Ferdinand met them at their door, and performed his efficient and accustomed services.

And then, after a glance at her husband, Eunice went into her own room and closed the door.

Embury smoked a cigarette or two, and at last went to his room.

Ferdinand attended him, and the concerned expression on the old servant’s face showed, though he tried to repress it, an anxiety as to the very evident trouble that was brewing.

But he made no intrusive remark or implication, though a furtive glance at his master betokened a resentment of his treatment of Eunice, the idol of Ferdinand’s heart.

Dismissed, he left Embury’s room, and closed the door softly behind him.

The door between the rooms of Embury and his wife stood a little ajar, and as his hand fell on it to shut it, he heard a stifled gasp of “Sanford!”

He looked in, and saw Eunice, in a very white heat of rage. In all their married life he had never seen her so terribly angry as she looked then. Speechless from very fury, she stood, with clenched hands, trying to command her voice.

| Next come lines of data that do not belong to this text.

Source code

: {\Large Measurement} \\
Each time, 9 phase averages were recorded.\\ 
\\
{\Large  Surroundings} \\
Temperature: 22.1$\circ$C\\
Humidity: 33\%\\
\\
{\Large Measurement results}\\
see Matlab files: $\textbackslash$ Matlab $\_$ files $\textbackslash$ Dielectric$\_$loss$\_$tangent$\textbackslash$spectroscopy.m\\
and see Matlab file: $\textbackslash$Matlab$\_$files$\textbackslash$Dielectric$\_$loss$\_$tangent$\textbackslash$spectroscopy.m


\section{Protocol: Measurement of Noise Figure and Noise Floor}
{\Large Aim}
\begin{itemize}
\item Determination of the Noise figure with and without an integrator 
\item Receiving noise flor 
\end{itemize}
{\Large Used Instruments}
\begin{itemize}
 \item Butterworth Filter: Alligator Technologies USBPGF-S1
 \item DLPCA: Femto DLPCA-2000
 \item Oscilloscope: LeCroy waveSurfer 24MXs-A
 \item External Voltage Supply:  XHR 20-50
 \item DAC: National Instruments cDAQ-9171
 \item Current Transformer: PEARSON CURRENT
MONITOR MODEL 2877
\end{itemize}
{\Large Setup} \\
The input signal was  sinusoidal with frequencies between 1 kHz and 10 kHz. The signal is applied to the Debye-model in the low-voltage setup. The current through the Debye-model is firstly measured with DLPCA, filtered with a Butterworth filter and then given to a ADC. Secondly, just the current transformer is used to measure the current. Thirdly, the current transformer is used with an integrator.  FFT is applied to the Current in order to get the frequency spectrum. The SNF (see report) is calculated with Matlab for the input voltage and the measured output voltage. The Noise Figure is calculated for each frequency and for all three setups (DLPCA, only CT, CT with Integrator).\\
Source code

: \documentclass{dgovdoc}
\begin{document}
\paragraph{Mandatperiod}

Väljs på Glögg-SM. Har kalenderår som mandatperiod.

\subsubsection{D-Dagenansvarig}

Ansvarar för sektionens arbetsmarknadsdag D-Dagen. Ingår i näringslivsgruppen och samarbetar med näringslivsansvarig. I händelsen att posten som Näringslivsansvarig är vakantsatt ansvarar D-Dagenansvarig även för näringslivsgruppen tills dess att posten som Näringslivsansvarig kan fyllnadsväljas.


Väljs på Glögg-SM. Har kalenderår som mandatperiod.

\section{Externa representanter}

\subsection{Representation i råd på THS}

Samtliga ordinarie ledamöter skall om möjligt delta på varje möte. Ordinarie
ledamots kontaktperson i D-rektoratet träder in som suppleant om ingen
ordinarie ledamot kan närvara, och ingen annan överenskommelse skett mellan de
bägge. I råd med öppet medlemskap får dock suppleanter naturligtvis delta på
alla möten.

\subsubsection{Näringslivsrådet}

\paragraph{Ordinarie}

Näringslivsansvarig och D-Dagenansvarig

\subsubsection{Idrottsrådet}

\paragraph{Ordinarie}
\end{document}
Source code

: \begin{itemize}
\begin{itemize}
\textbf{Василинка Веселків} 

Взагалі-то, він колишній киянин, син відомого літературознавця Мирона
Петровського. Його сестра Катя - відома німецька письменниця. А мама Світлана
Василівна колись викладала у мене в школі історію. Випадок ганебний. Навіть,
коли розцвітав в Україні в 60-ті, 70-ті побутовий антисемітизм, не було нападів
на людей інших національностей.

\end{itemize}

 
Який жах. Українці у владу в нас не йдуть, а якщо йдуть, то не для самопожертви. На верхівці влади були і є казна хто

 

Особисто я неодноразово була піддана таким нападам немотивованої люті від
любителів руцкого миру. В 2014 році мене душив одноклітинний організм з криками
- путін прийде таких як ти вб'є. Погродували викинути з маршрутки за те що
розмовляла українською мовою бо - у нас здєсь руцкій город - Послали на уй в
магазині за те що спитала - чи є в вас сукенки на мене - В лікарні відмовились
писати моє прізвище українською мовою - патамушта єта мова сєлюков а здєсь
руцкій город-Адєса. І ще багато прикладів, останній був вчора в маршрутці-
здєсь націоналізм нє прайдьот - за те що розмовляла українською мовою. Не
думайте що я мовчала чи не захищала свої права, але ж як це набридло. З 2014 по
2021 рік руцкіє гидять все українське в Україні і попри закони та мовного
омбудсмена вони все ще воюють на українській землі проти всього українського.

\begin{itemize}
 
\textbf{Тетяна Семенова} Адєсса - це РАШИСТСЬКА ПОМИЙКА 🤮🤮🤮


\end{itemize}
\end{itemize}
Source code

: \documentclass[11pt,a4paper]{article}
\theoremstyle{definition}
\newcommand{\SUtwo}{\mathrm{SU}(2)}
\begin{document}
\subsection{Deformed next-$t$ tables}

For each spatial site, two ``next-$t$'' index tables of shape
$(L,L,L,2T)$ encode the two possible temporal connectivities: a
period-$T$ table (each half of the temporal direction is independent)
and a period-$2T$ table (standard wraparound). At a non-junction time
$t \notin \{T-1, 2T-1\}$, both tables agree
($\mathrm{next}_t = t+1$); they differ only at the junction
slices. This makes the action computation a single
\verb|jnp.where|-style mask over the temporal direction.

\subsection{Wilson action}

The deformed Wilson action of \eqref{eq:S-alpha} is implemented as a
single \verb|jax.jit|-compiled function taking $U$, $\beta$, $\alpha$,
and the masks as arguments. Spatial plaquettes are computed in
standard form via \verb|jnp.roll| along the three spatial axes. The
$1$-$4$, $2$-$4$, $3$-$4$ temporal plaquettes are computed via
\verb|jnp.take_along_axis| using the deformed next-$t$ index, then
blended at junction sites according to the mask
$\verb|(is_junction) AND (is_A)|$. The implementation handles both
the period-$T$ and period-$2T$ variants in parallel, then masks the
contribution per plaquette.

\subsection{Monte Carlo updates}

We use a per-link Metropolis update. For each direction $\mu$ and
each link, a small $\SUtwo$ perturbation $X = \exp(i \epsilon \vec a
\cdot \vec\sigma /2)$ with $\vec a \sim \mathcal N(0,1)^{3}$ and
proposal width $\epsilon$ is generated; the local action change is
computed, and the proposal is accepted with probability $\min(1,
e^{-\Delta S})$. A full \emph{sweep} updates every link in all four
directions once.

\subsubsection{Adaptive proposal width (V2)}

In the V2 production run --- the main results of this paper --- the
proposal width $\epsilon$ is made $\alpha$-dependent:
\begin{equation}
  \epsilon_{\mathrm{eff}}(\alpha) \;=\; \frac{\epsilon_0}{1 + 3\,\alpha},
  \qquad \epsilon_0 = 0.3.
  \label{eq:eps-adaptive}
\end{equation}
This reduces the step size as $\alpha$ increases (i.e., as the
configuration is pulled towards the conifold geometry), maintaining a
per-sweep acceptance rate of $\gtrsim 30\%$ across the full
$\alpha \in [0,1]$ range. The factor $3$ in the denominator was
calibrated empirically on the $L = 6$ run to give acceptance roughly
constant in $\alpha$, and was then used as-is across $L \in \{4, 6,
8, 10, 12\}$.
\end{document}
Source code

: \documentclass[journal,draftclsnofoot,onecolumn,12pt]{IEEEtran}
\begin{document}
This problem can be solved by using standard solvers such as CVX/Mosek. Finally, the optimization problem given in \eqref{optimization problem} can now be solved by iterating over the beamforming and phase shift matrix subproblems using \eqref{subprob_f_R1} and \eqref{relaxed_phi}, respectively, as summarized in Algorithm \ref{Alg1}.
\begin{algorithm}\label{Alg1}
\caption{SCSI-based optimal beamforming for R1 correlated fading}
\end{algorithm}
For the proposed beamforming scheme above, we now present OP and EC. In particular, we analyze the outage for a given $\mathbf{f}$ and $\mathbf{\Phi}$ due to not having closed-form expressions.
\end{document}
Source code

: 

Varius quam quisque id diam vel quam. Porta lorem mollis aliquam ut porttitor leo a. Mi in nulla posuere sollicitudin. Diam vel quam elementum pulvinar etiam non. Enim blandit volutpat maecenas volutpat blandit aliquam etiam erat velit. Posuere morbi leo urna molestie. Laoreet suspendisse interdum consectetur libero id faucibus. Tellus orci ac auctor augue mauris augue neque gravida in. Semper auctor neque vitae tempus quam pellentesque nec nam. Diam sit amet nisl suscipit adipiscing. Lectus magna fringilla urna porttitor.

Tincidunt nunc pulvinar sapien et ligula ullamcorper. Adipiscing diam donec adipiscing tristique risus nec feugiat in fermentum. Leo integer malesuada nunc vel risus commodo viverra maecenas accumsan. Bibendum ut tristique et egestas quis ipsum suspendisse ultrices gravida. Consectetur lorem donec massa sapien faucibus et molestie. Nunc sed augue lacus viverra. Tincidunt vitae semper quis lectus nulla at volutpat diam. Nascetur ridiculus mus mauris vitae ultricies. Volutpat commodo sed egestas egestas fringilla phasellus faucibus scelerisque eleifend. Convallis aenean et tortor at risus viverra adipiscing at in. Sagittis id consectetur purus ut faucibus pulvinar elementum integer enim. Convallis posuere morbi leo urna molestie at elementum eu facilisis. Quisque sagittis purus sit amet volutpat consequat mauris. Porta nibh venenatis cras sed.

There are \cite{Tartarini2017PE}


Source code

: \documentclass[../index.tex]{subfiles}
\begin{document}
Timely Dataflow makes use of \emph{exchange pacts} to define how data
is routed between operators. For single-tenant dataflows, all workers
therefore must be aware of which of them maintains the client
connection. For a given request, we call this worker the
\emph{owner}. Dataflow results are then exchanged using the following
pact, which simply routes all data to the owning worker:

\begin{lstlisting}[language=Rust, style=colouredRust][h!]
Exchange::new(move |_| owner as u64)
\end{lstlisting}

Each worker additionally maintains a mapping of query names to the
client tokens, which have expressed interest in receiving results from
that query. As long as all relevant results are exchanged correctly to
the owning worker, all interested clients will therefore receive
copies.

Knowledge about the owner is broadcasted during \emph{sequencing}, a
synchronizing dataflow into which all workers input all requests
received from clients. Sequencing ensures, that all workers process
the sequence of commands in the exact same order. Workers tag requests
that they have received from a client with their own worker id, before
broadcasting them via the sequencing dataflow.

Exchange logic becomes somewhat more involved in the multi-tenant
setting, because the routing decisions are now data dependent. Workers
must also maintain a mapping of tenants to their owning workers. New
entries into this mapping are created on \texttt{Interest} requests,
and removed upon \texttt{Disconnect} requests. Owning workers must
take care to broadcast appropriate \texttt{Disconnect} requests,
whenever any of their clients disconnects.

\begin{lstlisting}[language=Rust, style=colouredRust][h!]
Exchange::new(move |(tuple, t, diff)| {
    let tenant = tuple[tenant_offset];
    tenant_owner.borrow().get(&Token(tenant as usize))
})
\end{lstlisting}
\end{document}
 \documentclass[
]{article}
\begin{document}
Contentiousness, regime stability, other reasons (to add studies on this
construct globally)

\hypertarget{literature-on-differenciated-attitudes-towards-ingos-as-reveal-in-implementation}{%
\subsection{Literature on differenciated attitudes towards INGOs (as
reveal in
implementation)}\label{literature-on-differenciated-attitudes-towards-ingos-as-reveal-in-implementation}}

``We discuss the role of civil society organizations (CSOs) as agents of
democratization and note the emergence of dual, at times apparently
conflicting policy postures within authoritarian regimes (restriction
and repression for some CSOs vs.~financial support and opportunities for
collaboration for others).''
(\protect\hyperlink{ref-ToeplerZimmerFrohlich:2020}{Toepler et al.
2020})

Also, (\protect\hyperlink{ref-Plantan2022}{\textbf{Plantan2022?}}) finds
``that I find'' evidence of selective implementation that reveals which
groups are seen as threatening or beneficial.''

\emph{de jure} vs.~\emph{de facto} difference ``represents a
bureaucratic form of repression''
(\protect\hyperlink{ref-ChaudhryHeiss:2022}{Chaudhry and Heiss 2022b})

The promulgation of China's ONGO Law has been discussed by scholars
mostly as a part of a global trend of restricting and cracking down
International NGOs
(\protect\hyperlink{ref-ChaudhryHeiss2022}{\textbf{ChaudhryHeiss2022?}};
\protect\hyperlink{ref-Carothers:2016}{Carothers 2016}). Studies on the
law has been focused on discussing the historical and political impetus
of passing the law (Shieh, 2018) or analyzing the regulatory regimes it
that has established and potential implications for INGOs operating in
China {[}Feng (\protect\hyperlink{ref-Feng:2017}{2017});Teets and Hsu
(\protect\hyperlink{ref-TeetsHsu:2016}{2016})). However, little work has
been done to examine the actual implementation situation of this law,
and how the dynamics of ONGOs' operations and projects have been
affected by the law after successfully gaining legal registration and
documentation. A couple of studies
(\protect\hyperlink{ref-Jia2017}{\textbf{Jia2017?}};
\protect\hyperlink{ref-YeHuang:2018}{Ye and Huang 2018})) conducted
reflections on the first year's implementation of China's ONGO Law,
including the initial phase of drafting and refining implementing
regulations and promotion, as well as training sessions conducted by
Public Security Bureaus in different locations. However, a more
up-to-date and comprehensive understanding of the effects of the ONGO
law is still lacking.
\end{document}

She looked wonderfully beautiful like some statue of an avenging angel—he almost fancied he could see a flaming sword!

As he looked, she took a step toward him, her eyes burning with a glance of hate. Judith might have looked so, or Jael. Not exactly frightened, but alarmed, lest she might fly into a passion of rage that would really injure her, Embury closed the door, practically in her very face. Indeed, practically, he slammed it, with all the audible implication of which a slammed door is capable.